Platt Perspective on Business and Technology

Making change in the customer experience good, and how well-intended change can be anything but

Posted in strategy and planning by Timothy Platt on June 30, 2010

Change in product or service can be good. It can create new markets and open up new business possibilities, and it can move a business from just being a member of the herd to holding a position of marketplace leadership. And it can do all of this by creating value that the customer and potential customer will want. At the same time, change can turn away customers and it can erode customer loyalty. It can be disastrous and the history of business is as richly punctuated by big name failures stemming from inopportune change as it is by successes coming from effective, market creating change.

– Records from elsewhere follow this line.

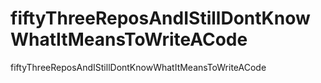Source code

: # fiftyThreeReposAndIStillDontKnowWhatItMeansToWriteACode
fiftyThreeReposAndIStillDontKnowWhatItMeansToWriteACode
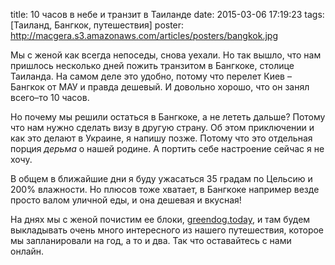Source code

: title: 10 часов в небе и транзит в Таиланде
date: 2015-03-06 17:19:23
tags: [Таиланд, Бангкок, путешествия]
poster: http://macgera.s3.amazonaws.com/articles/posters/bangkok.jpg

Мы с женой как всегда непоседы, снова уехали. Но так вышло, что нам пришлось несколько дней пожить транзитом в Бангкоке, столице  Таиланда. На самом деле это удобно, потому что перелет Киев – Бангкок от МАУ и правда дешевый. И довольно хорошо, что он занял всего–то 10 часов. 

Но почему мы решили остаться в Бангкоке, а не лететь дальше? Потому что нам нужно сделать визу в другую страну. Об этом приключении и как это делают в Украине, я напишу позже. Потому что это отдельная порция *дерьма* о нашей родине. А портить себе настроение сейчас я не хочу.

В общем в ближайшие дни я буду ужасаться 35 градам по Цельсию и 200% влажности. Но плюсов тоже хватает, в Бангкоке например везде просто валом уличной еды, и она дешевая и вкусная!

На днях мы с женой почистим ее блоки, [greendog.today](http://greendog.today), и там будем выкладывать очень много интересного из нашего путешествия, которое мы запланировали на год, а то и два. Так что оставайтесь с нами онлайн.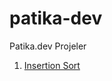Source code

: # patika-dev
Patika.dev Projeler

1. [Insertion Sort](https://github.com/akaanaydin/patika-dev/blob/main/insertion-sort-project)
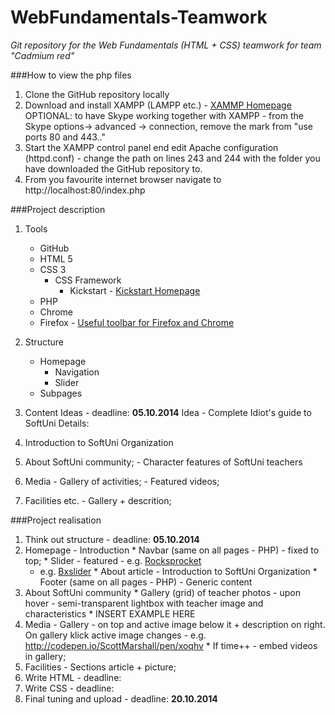 WebFundamentals-Teamwork
========================

*Git repository for the Web Fundamentals (HTML + CSS) teamwork for team "Cadmium red"*

###How to view the php files
1. Clone the GitHub repository locally
2. Download and install XAMPP (LAMPP etc.) - [XAMMP Homepage](https://www.apachefriends.org/index.html)
  OPTIONAL: to have Skype working together with XAMPP - from the Skype options-> advanced -> connection, remove the mark from "use ports 80 and 443.."
3. Start the XAMPP control panel end edit Apache configuration (httpd.conf) - change the path on lines 243 and 244 with the folder you have downloaded the GitHub repository to. 
4. From you favourite internet browser navigate to http://localhost:80/index.php

###Project description 
1. Tools
	- GitHub
	- HTML 5 
	- CSS 3
		- CSS Framework
			- Kickstart - [Kickstart Homepage](http://www.99lime.com/elements/)
	- PHP
	- Chrome 
	- Firefox - [Useful toolbar for Firefox and Chrome](http://chrispederick.com/work/web-developer/)

2. Structure
	- Homepage
		- Navigation
		- Slider
	- Subpages

3. Content Ideas - deadline: **05.10.2014**
			Idea - Complete Idiot's guide to SoftUni
			Details:
  1. Introduction to SoftUni Organization
  2. About SoftUni community;
    - Character features of SoftUni teachers
  3. Media
    - Gallery of activities;
    - Featured videos;
  4. Facilities etc.
    - Gallery + descrition;
					
###Project realisation					
1. Think out structure - deadline: **05.10.2014**
  1. Homepage - Introduction
    * Navbar (same on all pages - PHP) - fixed to top;
	* Slider - featured - e.g. [Rocksprocket](http://demo.rockettheme.com/wordpress-plugins/roksprocket/)
		- e.g. [Bxslider](http://bxslider.com/)
	* About article - Introduction to SoftUni Organization
	* Footer (same on all pages - PHP) - Generic content
  2. About SoftUni community
    * Gallery (grid) of teacher photos - upon hover - semi-transparent lightbox with teacher image and characteristics * INSERT EXAMPLE HERE
  3. Media - Gallery - on top and active image below it + description on right. On gallery klick active image changes - e.g. http://codepen.io/ScottMarshall/pen/xoqhv
    * If time++ - embed videos in gallery;
  4. Facilities - Sections article + picture;	 
2. Write HTML - deadline: 
3. Write CSS - deadline: 
4. Final tuning and upload - deadline: **20.10.2014**
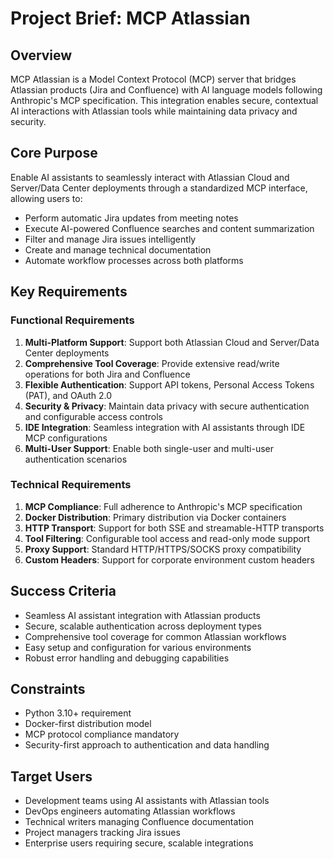 # Project Brief: MCP Atlassian

## Overview
MCP Atlassian is a Model Context Protocol (MCP) server that bridges Atlassian products (Jira and Confluence) with AI language models following Anthropic's MCP specification. This integration enables secure, contextual AI interactions with Atlassian tools while maintaining data privacy and security.

## Core Purpose
Enable AI assistants to seamlessly interact with Atlassian Cloud and Server/Data Center deployments through a standardized MCP interface, allowing users to:
- Perform automatic Jira updates from meeting notes
- Execute AI-powered Confluence searches and content summarization
- Filter and manage Jira issues intelligently
- Create and manage technical documentation
- Automate workflow processes across both platforms

## Key Requirements

### Functional Requirements
1. **Multi-Platform Support**: Support both Atlassian Cloud and Server/Data Center deployments
2. **Comprehensive Tool Coverage**: Provide extensive read/write operations for both Jira and Confluence
3. **Flexible Authentication**: Support API tokens, Personal Access Tokens (PAT), and OAuth 2.0
4. **Security & Privacy**: Maintain data privacy with secure authentication and configurable access controls
5. **IDE Integration**: Seamless integration with AI assistants through IDE MCP configurations
6. **Multi-User Support**: Enable both single-user and multi-user authentication scenarios

### Technical Requirements
1. **MCP Compliance**: Full adherence to Anthropic's MCP specification
2. **Docker Distribution**: Primary distribution via Docker containers
3. **HTTP Transport**: Support for both SSE and streamable-HTTP transports
4. **Tool Filtering**: Configurable tool access and read-only mode support
5. **Proxy Support**: Standard HTTP/HTTPS/SOCKS proxy compatibility
6. **Custom Headers**: Support for corporate environment custom headers

## Success Criteria
- Seamless AI assistant integration with Atlassian products
- Secure, scalable authentication across deployment types
- Comprehensive tool coverage for common Atlassian workflows
- Easy setup and configuration for various environments
- Robust error handling and debugging capabilities

## Constraints
- Python 3.10+ requirement
- Docker-first distribution model
- MCP protocol compliance mandatory
- Security-first approach to authentication and data handling

## Target Users
- Development teams using AI assistants with Atlassian tools
- DevOps engineers automating Atlassian workflows
- Technical writers managing Confluence documentation
- Project managers tracking Jira issues
- Enterprise users requiring secure, scalable integrations
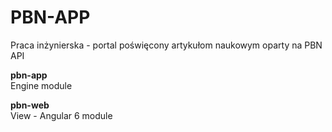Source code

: # PBN-APP
Praca inżynierska - portal poświęcony artykułom naukowym oparty na PBN API


<b>pbn-app</b> <br/>
Engine module

<b>pbn-web</b> <br/>
View - Angular 6 module 
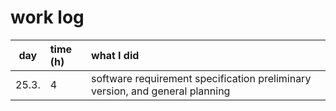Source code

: # work log

| day   | time (h)| what I did |
| :----:|:--------| :----------|
| 25.3. | 4       | software requirement specification preliminary version, and general planning | 
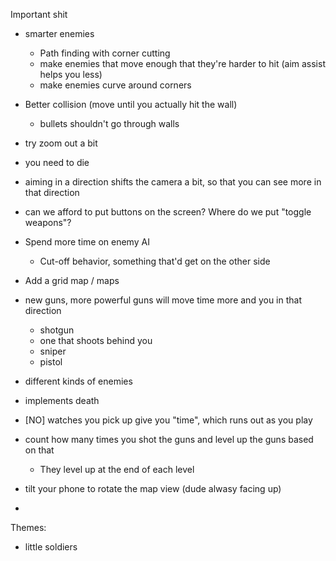 Important shit 
- smarter enemies
    + Path finding with corner cutting
    + make enemies that move enough that they're harder to hit (aim assist helps you less)
    + make enemies curve around corners
- Better collision (move until you actually hit the wall)
    + bullets shouldn't go through walls
- try zoom out a bit
- you need to die
- aiming in a direction shifts the camera a bit, so that you can see more in that direction



- can we afford to put buttons on the screen? Where do we put "toggle weapons"?
- Spend more time on enemy AI
    + Cut-off behavior, something that'd get on the other side
- Add a grid map / maps
- new guns, more powerful guns will move time more and you in that direction
    + shotgun
    + one that shoots behind you
    + sniper
    + pistol
- different kinds of enemies
- implements death
- [NO] watches you pick up give you "time", which runs out as you play
- count how many times you shot the guns and level up the guns based on that
    + They level up at the end of each level
- tilt your phone to rotate the map view (dude alwasy facing up)
- 


Themes:
- little soldiers
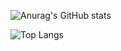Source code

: ![Anurag's GitHub stats](https://github-readme-stats.vercel.app/api?username=x32pc&show_icons=true&theme=tokyonight)




![Top Langs](https://github-readme-stats.vercel.app/api/top-langs/?username=x32pc&hide_progress=true)
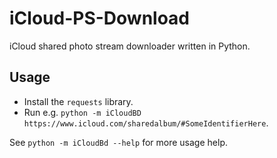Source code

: # iCloud-PS-Download

iCloud shared photo stream downloader written in Python.

Usage
-----

* Install the `requests` library.
* Run e.g. `python -m iCloudBD https://www.icloud.com/sharedalbum/#SomeIdentifierHere`.

See `python -m iCloudBd --help` for more usage help.
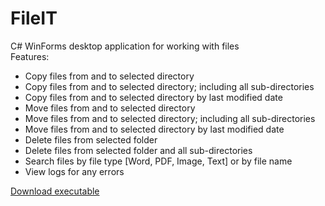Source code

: # FileIT  
C# WinForms desktop application for working with files  
Features:
- Copy files from and to selected directory
- Copy files from and to selected directory; including all sub-directories
- Copy files from and to selected directory by last modified date
- Move files from and to selected directory
- Move files from and to selected directory; including all sub-directories
- Move files from and to selected directory by last modified date
- Delete files from selected folder
- Delete files from selected folder and all sub-directories
- Search files by file type [Word, PDF, Image, Text] or by file name
- View logs for any errors


[Download executable](https://github.com/hojungan/fileit/raw/main/SetupFileIT/Release/SetupFileIT.msi)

New Coke comes to mind as an immediate example from the negative side of this, though for a more recent and online example I could also cite Facebook’s recent foray into change in its user profile settings (see Facebook and the Importance of Respecting Social Contracts.)

The core issue I seek to address here with this posting is so fundamental that I cannot help but think of it as holding real potential for drifting into the trite, but as real world examples from large and successful businesses continue to show, it is anything but.

How do well organized and run companies with solid track records of success in their marketplaces fall into the trap of investing their time, effort, finances and reputation in change that the public in general and their customers will hate?

I do not pretend to offer a complete best practices based formulaic approach to addressing these problem situations when they arise, and more to the point I readily admit I cannot offer a quick, easy axiomatic answer for preventing this from happening, and for always optimizing change to address real need and customer-perceived need in the marketplace. There are, however, some basic observations I can and will share that may help indicate when a change would work and when it would simply indicate that the wheels are leaving the road and that a cliff edge is approaching. And I start with the fundamentals and with alignment of strategy and operational processes, and vision and mission.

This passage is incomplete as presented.